そして街に出て国民の声を聞くとほとんどの人が「ナチスと戦う。ヒトラーと和平協定など反対」と同じ意見だと知ります。

「和平協定を結んでも戦い抜いた場合よりも良い結果になるとは思えない、これが市民の声だ。ヒトラーの傀儡の国になればどうなるか考えろ、もしこの国が滅びるのならそれは我々が最後まで戦ってからだ」と大臣たちに演説すると歓声が上がります。

怯んだら罷免されると確信したチャーチルは「和平交渉は行なわないから各自それを踏まえて行動してくれ」と述べました。

国会では侵略に対して完全な防御を備えたことはなかったが皆が協力すれば恐怖政治に勝ち祖国を必ず守れる、犠牲を払っても祖国を守り抜くと力強く訴えるとチェンバレンもチャーチルの志を認めハリファックス一派以外、政府が一つに纏まりました。

 

30万人の兵士のほとんどがダンケルクから生還しチェンバレンは半年後に死去しました。
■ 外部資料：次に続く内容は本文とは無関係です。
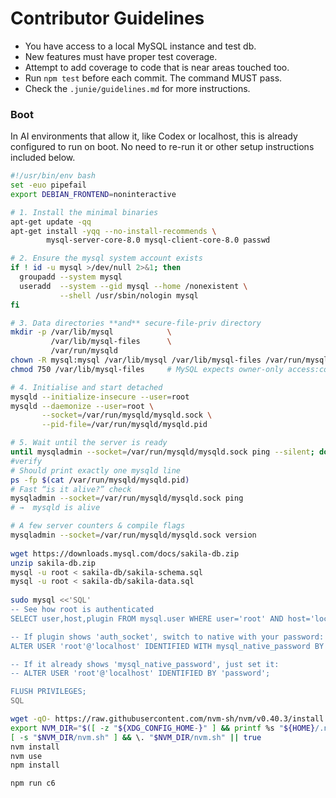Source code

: # Contributor Guidelines


- You have access to a local MySQL instance and test db.
- New features must have proper test coverage.
- Attempt to add coverage to code that is near areas touched too.
- Run `npm test` before each commit. The command MUST pass.
- Check the `.junie/guidelines.md` for more instructions.


### Boot
In AI environments that allow it, like Codex or localhost, this is already configured to run on boot. 
No need to re-run it or other setup instructions included below.

```bash
#!/usr/bin/env bash
set -euo pipefail
export DEBIAN_FRONTEND=noninteractive

# 1. Install the minimal binaries
apt-get update -qq
apt-get install -yqq --no-install-recommends \
        mysql-server-core-8.0 mysql-client-core-8.0 passwd

# 2. Ensure the mysql system account exists
if ! id -u mysql >/dev/null 2>&1; then
  groupadd --system mysql
  useradd  --system --gid mysql --home /nonexistent \
           --shell /usr/sbin/nologin mysql
fi

# 3. Data directories **and** secure-file-priv directory
mkdir -p /var/lib/mysql            \
         /var/lib/mysql-files      \
         /var/run/mysqld
chown -R mysql:mysql /var/lib/mysql /var/lib/mysql-files /var/run/mysqld
chmod 750 /var/lib/mysql-files     # MySQL expects owner-only access:contentReference[oaicite:1]{index=1}

# 4. Initialise and start detached
mysqld --initialize-insecure --user=root                                # empty root pwd:contentReference[oaicite:2]{index=2}
mysqld --daemonize --user=root \
       --socket=/var/run/mysqld/mysqld.sock \
       --pid-file=/var/run/mysqld/mysqld.pid

# 5. Wait until the server is ready
until mysqladmin --socket=/var/run/mysqld/mysqld.sock ping --silent; do sleep 1; done
#verify
# Should print exactly one mysqld line
ps -fp $(cat /var/run/mysqld/mysqld.pid)
# Fast “is it alive?” check
mysqladmin --socket=/var/run/mysqld/mysqld.sock ping
# →  mysqld is alive

# A few server counters & compile flags
mysqladmin --socket=/var/run/mysqld/mysqld.sock version
       
wget https://downloads.mysql.com/docs/sakila-db.zip
unzip sakila-db.zip
mysql -u root < sakila-db/sakila-schema.sql
mysql -u root < sakila-db/sakila-data.sql       
       
sudo mysql <<'SQL'
-- See how root is authenticated
SELECT user,host,plugin FROM mysql.user WHERE user='root' AND host='localhost'\G

-- If plugin shows 'auth_socket', switch to native with your password:
ALTER USER 'root'@'localhost' IDENTIFIED WITH mysql_native_password BY 'password';

-- If it already shows 'mysql_native_password', just set it:
-- ALTER USER 'root'@'localhost' IDENTIFIED BY 'password';

FLUSH PRIVILEGES;
SQL

wget -qO- https://raw.githubusercontent.com/nvm-sh/nvm/v0.40.3/install.sh | bash
export NVM_DIR="$([ -z "${XDG_CONFIG_HOME-}" ] && printf %s "${HOME}/.nvm" || printf %s "${XDG_CONFIG_HOME}/nvm")"
[ -s "$NVM_DIR/nvm.sh" ] && \. "$NVM_DIR/nvm.sh" || true
nvm install
nvm use 
npm install

npm run c6

```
ハリファックスは外相を降ろされ駐アメリカ大使に左遷され、5年後の5月8日に連合軍はドイツに勝利しました。

その年のチャーチルは総選挙に負け退陣しました。

「成功も失敗も終わりではない、肝心なのは続ける勇気だ」

 

「感想」ウィンストン・チャーチル/ヒトラーから世界を救った男

そこまで苦悩は伝わってこなかったが「決意する勇気」にすごいと思いました。

致し方ないのは分かるがカレーに残る部隊を時間稼ぎして見捨てると決断するのはかなり勇気が必要だしほとんどの人が出来ないのではないだろうか、口にしたことは記録されるわけですし。本当に世界を救った男ですね。

あそこで和平協定を結んだら間違いなく歴史は変わっていた。

戦争が起きているのを忘れるほど「現場ではない、現場にいない」者だけが描かれているので背景に何があったが伝わってこないのでこの映画だけ見てたらちょっと退屈かも知れないね。